An exact copy is needed of each line from the one including "Prerequisites" through the last line of the entries, both ends counted, with nothing added.

Stored data
- - - - -
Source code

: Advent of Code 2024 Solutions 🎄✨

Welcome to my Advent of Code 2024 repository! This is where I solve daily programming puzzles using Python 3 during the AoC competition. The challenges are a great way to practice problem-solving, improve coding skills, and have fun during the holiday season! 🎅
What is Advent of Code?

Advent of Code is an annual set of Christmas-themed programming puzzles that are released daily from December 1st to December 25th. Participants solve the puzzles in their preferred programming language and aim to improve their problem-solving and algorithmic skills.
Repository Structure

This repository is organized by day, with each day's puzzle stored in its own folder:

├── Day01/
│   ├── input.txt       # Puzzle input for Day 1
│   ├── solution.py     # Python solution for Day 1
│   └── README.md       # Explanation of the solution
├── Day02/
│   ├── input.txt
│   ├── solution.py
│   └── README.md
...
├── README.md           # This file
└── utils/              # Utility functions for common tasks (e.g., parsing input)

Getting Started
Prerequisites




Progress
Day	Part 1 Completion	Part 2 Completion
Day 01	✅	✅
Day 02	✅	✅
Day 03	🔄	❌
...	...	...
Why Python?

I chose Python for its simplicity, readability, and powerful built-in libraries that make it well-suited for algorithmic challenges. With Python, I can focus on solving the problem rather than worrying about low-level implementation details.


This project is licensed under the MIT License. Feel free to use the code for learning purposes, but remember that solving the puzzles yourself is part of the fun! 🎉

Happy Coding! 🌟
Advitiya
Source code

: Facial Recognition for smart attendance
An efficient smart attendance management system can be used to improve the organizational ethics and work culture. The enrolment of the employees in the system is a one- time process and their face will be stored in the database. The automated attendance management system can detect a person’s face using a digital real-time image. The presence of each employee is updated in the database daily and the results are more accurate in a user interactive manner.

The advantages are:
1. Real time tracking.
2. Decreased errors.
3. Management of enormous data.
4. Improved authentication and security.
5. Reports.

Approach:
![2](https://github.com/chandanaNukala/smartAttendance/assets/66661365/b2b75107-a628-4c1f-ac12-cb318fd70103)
- - - - -
• Task response
Prerequisites




Progress
Day	Part 1 Completion	Part 2 Completion
Day 01	✅	✅
Day 02	✅	✅
Day 03	🔄	❌
...	...	...
Why Python?

I chose Python for its simplicity, readability, and powerful built-in libraries that make it well-suited for algorithmic challenges. With Python, I can focus on solving the problem rather than worrying about low-level implementation details.


This project is licensed under the MIT License. Feel free to use the code for learning purposes, but remember that solving the puzzles yourself is part of the fun! 🎉

Happy Coding! 🌟
Advitiya
Source code

: Facial Recognition for smart attendance
An efficient smart attendance management system can be used to improve the organizational ethics and work culture. The enrolment of the employees in the system is a one- time process and their face will be stored in the database. The automated attendance management system can detect a person’s face using a digital real-time image. The presence of each employee is updated in the database daily and the results are more accurate in a user interactive manner.

The advantages are:
1. Real time tracking.
2. Decreased errors.
3. Management of enormous data.
4. Improved authentication and security.
5. Reports.

Approach:
![2](https://github.com/chandanaNukala/smartAttendance/assets/66661365/b2b75107-a628-4c1f-ac12-cb318fd70103)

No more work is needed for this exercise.